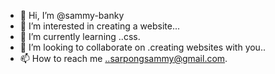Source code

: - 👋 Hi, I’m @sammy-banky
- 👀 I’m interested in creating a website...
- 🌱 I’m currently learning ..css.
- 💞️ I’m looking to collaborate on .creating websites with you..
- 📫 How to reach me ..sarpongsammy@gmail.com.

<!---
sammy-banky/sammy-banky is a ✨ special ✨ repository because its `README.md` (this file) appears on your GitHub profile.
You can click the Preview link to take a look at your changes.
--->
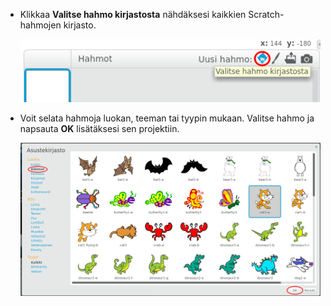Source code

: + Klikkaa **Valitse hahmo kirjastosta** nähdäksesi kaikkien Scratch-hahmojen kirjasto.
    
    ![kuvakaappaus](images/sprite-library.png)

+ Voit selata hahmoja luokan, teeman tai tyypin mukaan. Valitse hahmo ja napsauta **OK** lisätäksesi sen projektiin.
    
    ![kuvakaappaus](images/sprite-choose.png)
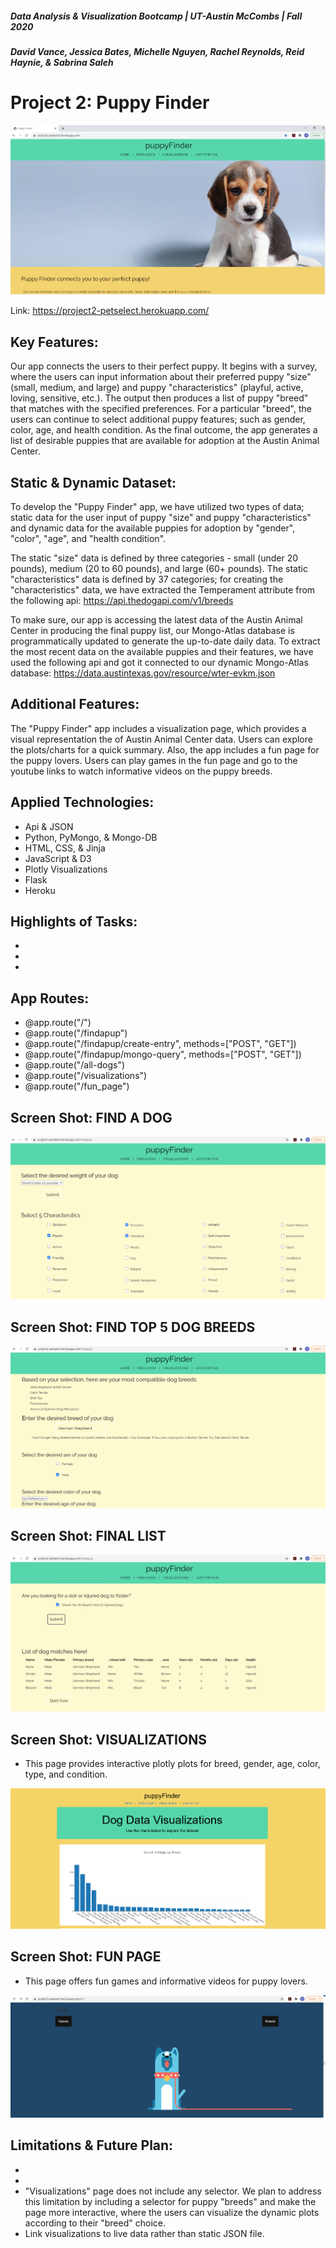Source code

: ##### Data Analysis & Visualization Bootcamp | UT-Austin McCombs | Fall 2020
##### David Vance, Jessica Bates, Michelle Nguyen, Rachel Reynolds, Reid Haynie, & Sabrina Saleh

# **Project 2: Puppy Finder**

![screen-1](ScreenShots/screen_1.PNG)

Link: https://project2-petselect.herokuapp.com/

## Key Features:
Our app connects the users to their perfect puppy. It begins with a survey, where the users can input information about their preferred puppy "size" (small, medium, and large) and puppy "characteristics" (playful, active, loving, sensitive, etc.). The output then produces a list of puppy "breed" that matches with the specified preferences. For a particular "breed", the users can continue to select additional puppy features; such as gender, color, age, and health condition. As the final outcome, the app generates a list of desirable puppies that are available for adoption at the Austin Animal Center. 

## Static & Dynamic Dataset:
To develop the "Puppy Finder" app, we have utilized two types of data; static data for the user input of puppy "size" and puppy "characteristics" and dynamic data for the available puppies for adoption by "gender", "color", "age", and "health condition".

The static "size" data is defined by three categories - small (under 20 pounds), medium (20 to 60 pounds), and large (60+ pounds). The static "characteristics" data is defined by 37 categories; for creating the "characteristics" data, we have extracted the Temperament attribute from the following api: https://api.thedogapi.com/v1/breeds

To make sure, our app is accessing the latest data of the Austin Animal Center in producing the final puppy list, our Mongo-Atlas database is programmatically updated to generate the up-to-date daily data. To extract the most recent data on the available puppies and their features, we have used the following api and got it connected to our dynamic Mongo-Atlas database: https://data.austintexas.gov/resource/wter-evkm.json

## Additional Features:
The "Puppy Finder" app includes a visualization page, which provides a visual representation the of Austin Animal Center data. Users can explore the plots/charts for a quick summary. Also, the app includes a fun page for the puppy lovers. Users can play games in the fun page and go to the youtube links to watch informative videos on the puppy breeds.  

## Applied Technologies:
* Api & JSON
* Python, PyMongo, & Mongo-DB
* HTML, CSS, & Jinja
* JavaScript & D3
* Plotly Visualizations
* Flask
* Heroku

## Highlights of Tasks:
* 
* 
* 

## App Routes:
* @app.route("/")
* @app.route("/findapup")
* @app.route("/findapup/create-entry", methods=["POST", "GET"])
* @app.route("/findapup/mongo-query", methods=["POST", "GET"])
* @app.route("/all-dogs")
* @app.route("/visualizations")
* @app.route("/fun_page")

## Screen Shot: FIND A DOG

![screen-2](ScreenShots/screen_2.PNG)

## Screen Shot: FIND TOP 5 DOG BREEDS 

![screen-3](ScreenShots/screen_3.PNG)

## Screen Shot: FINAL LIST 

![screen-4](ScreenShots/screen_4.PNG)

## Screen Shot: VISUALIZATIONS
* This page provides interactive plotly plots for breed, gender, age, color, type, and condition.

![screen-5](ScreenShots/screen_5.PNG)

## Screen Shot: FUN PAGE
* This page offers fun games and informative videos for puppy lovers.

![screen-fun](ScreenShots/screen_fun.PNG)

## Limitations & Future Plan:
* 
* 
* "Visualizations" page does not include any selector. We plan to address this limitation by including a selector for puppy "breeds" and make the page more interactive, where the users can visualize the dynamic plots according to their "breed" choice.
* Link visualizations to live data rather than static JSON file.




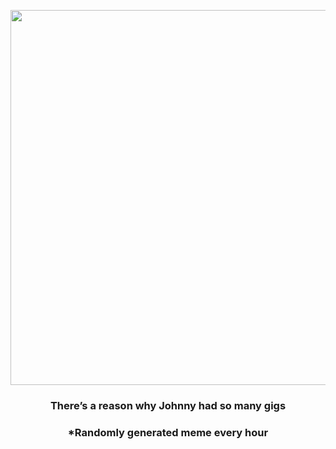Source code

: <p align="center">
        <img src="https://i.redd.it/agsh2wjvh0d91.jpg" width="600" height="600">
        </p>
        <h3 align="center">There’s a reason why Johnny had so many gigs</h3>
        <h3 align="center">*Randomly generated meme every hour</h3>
◆ ◆ ◆
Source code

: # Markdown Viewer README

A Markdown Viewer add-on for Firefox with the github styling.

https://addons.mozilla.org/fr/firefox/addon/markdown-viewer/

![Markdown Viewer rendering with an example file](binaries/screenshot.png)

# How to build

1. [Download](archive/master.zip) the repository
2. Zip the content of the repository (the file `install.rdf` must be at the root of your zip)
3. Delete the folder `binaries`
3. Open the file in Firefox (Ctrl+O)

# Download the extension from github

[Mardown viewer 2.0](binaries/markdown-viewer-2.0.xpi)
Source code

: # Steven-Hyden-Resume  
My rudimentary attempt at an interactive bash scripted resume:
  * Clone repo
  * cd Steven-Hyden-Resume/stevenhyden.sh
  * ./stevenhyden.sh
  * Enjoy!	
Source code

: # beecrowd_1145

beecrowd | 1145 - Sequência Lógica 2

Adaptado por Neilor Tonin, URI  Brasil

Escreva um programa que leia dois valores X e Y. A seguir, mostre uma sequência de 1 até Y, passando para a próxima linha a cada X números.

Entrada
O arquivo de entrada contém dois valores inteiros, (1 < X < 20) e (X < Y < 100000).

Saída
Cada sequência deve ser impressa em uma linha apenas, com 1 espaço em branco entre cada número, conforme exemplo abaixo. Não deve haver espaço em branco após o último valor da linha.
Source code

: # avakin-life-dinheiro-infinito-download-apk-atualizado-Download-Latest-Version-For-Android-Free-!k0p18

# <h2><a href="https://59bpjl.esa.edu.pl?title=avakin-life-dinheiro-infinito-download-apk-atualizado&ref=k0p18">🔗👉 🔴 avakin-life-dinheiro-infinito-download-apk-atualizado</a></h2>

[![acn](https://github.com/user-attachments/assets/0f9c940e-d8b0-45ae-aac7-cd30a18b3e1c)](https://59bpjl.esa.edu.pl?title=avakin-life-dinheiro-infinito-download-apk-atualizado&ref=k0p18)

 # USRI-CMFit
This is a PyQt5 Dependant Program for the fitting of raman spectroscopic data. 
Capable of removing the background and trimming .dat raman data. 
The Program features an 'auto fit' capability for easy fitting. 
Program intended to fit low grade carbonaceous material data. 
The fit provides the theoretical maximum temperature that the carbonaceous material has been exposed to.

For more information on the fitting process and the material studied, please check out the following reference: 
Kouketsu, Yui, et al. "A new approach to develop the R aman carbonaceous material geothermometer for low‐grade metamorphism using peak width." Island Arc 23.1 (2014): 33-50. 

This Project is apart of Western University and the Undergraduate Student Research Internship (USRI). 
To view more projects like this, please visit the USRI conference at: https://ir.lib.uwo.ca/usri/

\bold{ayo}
◆ ◆ ◆
* **What the exercise asks**: Going through the material above, tally each line holding the word "dois", then give the total and nothing else.

* **Solution for this task**: 2